As the Justice Department investigation into the attack on the Capitol grinds ever closer to former President Donald J. Trump, it has prompted persistent — and cautionary — reminders of the backlash caused by inquiries into Mr. Trump and Hillary Clinton during the 2016 presidential campaign.
Attorney General Merrick B. Garland is intent on avoiding even the slightest errors, which could taint the current investigation, provide Mr. Trump’s defenders with reasons to claim the inquiry was driven by animus, or undo his effort to rehabilitate the department’s reputation after the political warfare of the Trump years.
Mr. Garland never seriously considered focusing on Mr. Trump from the outset, as investigators had done earlier with Mr. Trump and with Mrs. Clinton during her email investigation, people close to him say.
As a result, his investigators have taken a more methodical approach, carefully climbing up the chain of personnel behind the 2020 plan to name fake slates of Trump electors in battleground states that had been won by Joseph R. Biden Jr.
As prosecutors delve deeper into Mr. Trump’s orbit, the former president and his allies in Congress will certainly accuse the Justice Department and FBI of a politically motivated witch hunt.
The template for those attacks, as Mr. Garland and the FBI director, Christopher Wray, well know, was “Crossfire Hurricane,” the investigation into the Trump campaign’s connections to Russia, which Mr. Trump continues to dismiss as a partisan hoax.

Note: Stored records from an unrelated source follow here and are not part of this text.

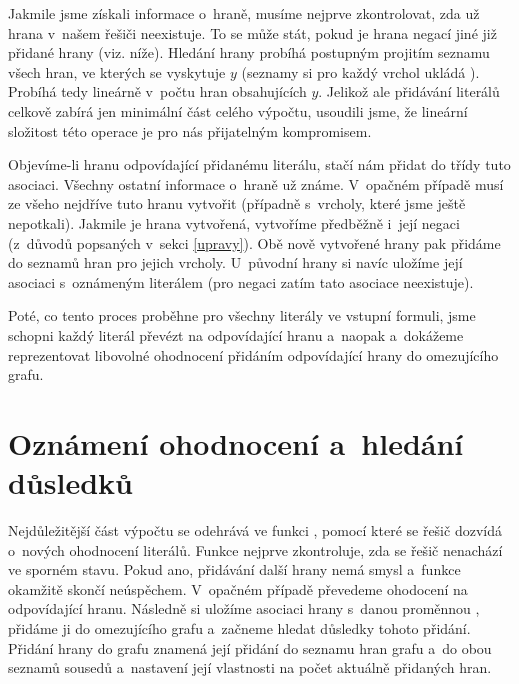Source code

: Jakmile jsme získali informace o~hraně, musíme nejprve zkontrolovat, zda už hrana v~našem řešiči neexistuje. To se může stát, pokud je hrana negací jiné již přidané hrany (viz. níže). %
Hledání hrany probíhá postupným projitím seznamu všech hran, ve kterých se vyskytuje $y$ (seznamy si pro každý vrchol ukládá ). Probíhá tedy lineárně v~počtu hran obsahujících $y$. Jelikož ale přidávání literálů celkově zabírá jen minimální část celého výpočtu, usoudili jsme, že lineární složitost této operace je pro nás přijatelným kompromisem.

Objevíme-li hranu odpovídající přidanému literálu, stačí nám přidat do třídy  tuto asociaci. Všechny ostatní informace o~hraně už známe. V~opačném případě musí ze všeho nejdříve  tuto hranu vytvořit (případně s~vrcholy, které jsme ještě nepotkali). Jakmile je hrana vytvořená, vytvoříme předběžně i~její negaci (z~důvodů popsaných v~sekci \ref{upravy}). Obě nově vytvořené hrany pak přidáme do seznamů hran pro jejich vrcholy. U~původní hrany si navíc uložíme její asociaci s~oznámeným literálem (pro negaci zatím tato asociace neexistuje). 

Poté, co tento proces proběhne pro všechny literály ve vstupní formuli, jsme schopni každý literál převézt na odpovídající hranu a~naopak a~dokážeme reprezentovat libovolné ohodnocení přidáním odpovídající hrany do omezujícího grafu.

\section{Oznámení ohodnocení a~hledání důsledků}\label{dusl}

Nejdůležitější část výpočtu se odehrává ve funkci , pomocí které se řešič dozvídá o~nových ohodnocení literálů. Funkce nejprve zkontroluje, zda se řešič nenachází ve sporném stavu. Pokud ano, přidávání další hrany nemá smysl a~funkce okamžitě skončí neúspěchem. V~opačném případě převedeme ohodocení na odpovídající hranu. Následně si uložíme asociaci hrany s~danou proměnnou , přidáme ji do omezujícího grafu a~začneme hledat důsledky tohoto přidání. Přidání hrany do grafu znamená její přidání do seznamu hran grafu a~do obou seznamů sousedů a~nastavení její vlastnosti  na počet aktuálně přidaných hran.

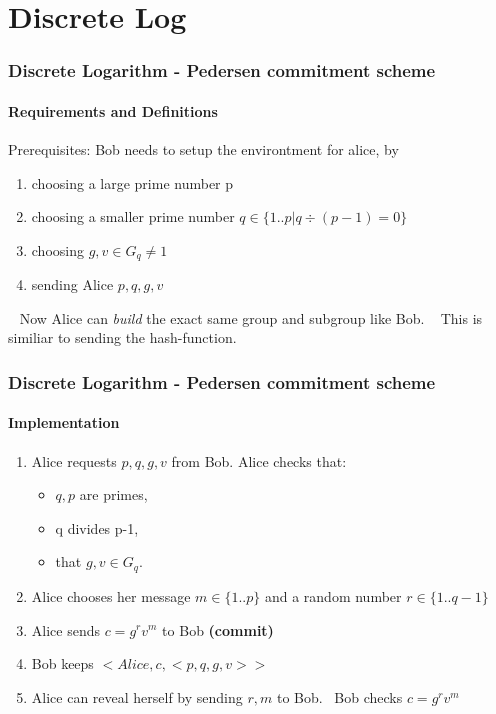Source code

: \section{Discrete Log}
\begin{frame}
	\frametitle{Discrete Logarithm - Pedersen commitment scheme}
	\framesubtitle{Requirements and Definitions}
	Prerequisites: Bob needs to setup the environtment for alice, by 
	\begin{Large}
		\begin{enumerate}
			\item choosing a large prime number p
			\item choosing a smaller prime number $q \in \{1..p| q\div (p-1) = 0\}$
			\item choosing $g,v \in G_q \neq 1$
			\item sending Alice $p,q,g,v$ 
		\end{enumerate}
	\end{Large}
	~\newline
	Now Alice can \textit{build} the exact same group and subgroup like Bob. ~\newline
	This is similiar to sending the hash-function.  
\end{frame}

\begin{frame}
	\frametitle{Discrete Logarithm - Pedersen commitment scheme}
	\framesubtitle{Implementation}
	\begin{Large}
			\begin{enumerate}
			\item Alice requests $p,q,g,v$ from Bob. \newline Alice checks that:
			\begin{itemize}
				\item $q,p$ are primes, 
				\item q divides p-1, 
				\item that $g,v \in G_q$. 
			\end{itemize}
			\item Alice chooses her message $m \in \{1..p\}$ and a random number $r \in \{1..q-1\}$
			\item Alice sends $c = g^rv^m$ to Bob \textbf{(commit)}
			\item Bob keeps $<Alice,c,<p,q,g,v>>$
			\item Alice can reveal herself by sending $r,m$ to Bob. ~\newline Bob checks $c = g^rv^m$
		\end{enumerate}
	\end{Large}
\end{frame}

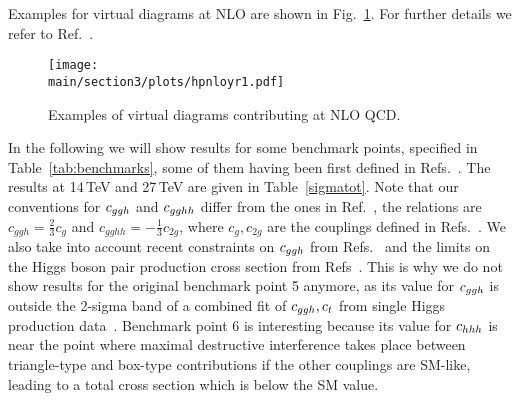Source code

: Examples for virtual diagrams at NLO are shown in
Fig.~\ref{fig:virt_examples}.
For further details we refer to Ref.~\cite{Buchalla:2018yce}.
\begin{figure}[htb]
\begin{center}
\texttt{[image: \\main/section3/plots/hpnloyr1.pdf]}
\end{center}
\caption{Examples of virtual diagrams contributing at NLO QCD.}
\label{fig:virt_examples}
\end{figure}



In the following we will show results for some benchmark points, specified in Table~\ref{tab:benchmarks}, 
some of them having been first defined in Refs.~\cite{Carvalho:2015ttv}.
The results at 14\,TeV and 27\,TeV are given in Table~\ref{sigmatot}.
Note that our conventions for $c_{ggh}$ and $c_{gghh}$ differ from the ones in
Ref.~\cite{Carvalho:2015ttv,Carvalho:2016rys}, the relations are $c_{ggh}= \frac{2}{3}c_g $
and $c_{gghh}=-\frac{1}{3}c_{2g}$, where $c_g,c_{2g}$ are the
couplings defined in Refs.~\cite{Carvalho:2015ttv,Carvalho:2016rys}.
We also take into account recent constraints on $c_{ggh}$ from
Refs.~\cite{CMS-PAS-HIG-17-031,deBlas:2018tjm}
and the  limits on the Higgs boson pair production cross section
from Refs~\cite{CMS-PAS-HIG-17-030,ATLAS-CONF-2018-043}.
This is why we do not show results for the original benchmark point 5
anymore, as its value for $c_{ggh}$ is outside the 2-sigma band of a
combined fit of $c_{ggh},c_{t}$ from single Higgs production
data~\cite{CMS-PAS-HIG-17-031,deBlas:2018tjm}.
Benchmark point 6 is interesting because its value for $c_{hhh}$ is near
the point where maximal destructive interference takes place between
triangle-type and box-type contributions if the other couplings are SM-like, leading to a total cross
section which is below the SM value.


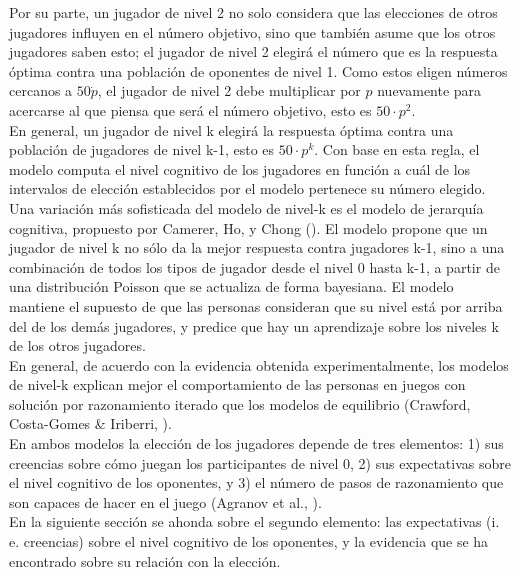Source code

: Por su parte, un jugador de nivel 2 no solo considera que las elecciones de otros jugadores influyen en el número objetivo, sino que también asume que los otros jugadores saben esto; el jugador de nivel 2 elegirá el número que es la respuesta óptima contra una población de oponentes de nivel 1. Como estos eligen números cercanos a $50 \dot p$, el jugador de nivel 2 debe multiplicar por $p$ nuevamente para acercarse al que piensa que será el número objetivo, esto es $50 \cdot p^2$.\\

En general, un jugador de nivel k elegirá la respuesta óptima contra una población de jugadores de nivel k-1, esto es $50 \cdot p^k$.  Con base en esta regla, el modelo computa el nivel cognitivo de los jugadores en función a cuál de los intervalos de elección establecidos por el modelo pertenece su número elegido.\\

Una variación más sofisticada del modelo de nivel-k es el modelo de jerarquía cognitiva, propuesto por Camerer, Ho, y Chong (\citeyear{Camerer}). El modelo propone que un jugador de nivel k no sólo da la mejor respuesta contra jugadores k-1, sino a una combinación de todos los tipos de jugador desde el nivel 0 hasta k-1, a partir de una distribución Poisson que se actualiza de forma bayesiana. El modelo mantiene el supuesto de que las personas consideran que su nivel está por arriba del de los demás jugadores, y predice que hay un aprendizaje sobre los niveles k de los otros jugadores.\\

En general, de acuerdo con la evidencia obtenida experimentalmente, los modelos de nivel-k explican mejor el comportamiento de las personas en juegos con solución por razonamiento iterado que los modelos de equilibrio (Crawford, Costa-Gomes & Iriberri, \citeyear{Crawford}).\\

En ambos modelos la elección de los jugadores depende de tres elementos: 1) sus creencias sobre cómo juegan los participantes de nivel 0, 2) sus expectativas sobre el nivel cognitivo de los oponentes, y 3) el número de pasos de razonamiento que son capaces de hacer en el juego (Agranov et al., \citeyear{Agranov}).\\

En la siguiente sección se ahonda sobre el segundo elemento: las expectativas (i. e. creencias) sobre el nivel cognitivo de los oponentes, y la evidencia que se ha encontrado sobre su relación con la elección.\\

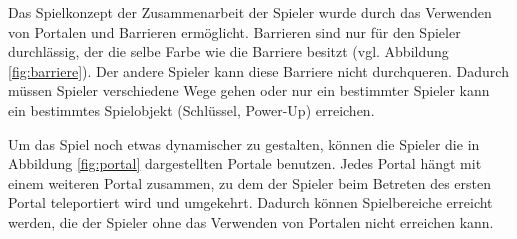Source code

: Das Spielkonzept der Zusammenarbeit der Spieler wurde durch das Verwenden von Portalen und Barrieren ermöglicht. Barrieren sind nur für den Spieler durchlässig, der die selbe Farbe wie die Barriere besitzt (vgl. Abbildung \ref{fig:barriere}). Der andere Spieler kann diese Barriere nicht durchqueren. Dadurch müssen Spieler verschiedene Wege gehen oder nur ein bestimmter Spieler kann ein bestimmtes Spielobjekt (Schlüssel, Power-Up) erreichen.

Um das Spiel noch etwas dynamischer zu gestalten, können die Spieler die in Abbildung \ref{fig:portal} dargestellten Portale benutzen. Jedes Portal hängt mit einem weiteren Portal zusammen, zu dem der Spieler beim Betreten des ersten Portal teleportiert wird und umgekehrt. Dadurch können Spielbereiche erreicht werden, die der Spieler ohne das Verwenden von Portalen nicht erreichen kann.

The mistakes and decisions from that period, in part, led to increased layers of oversight, including a major policy change at the Justice Department. If a decision were made to open a criminal investigation into Mr. Trump after he announced his intention to run in the 2024 election, as he suggests he might do, the department’s leaders would have to sign off on any inquiry under an internal rule established by Attorney General William P. Barr and endorsed by Mr. Garland.
“Attorney General Garland and those investigating the high-level efforts to overturn the results of the 2020 election are acutely aware of how any misstep, whether by the FBI or prosecutors, will be amplified and used for political purposes,” said Mary B. McCord , a top Justice Department official during the Obama administration. “I expect there are added layers of review and scrutiny of every investigative step.”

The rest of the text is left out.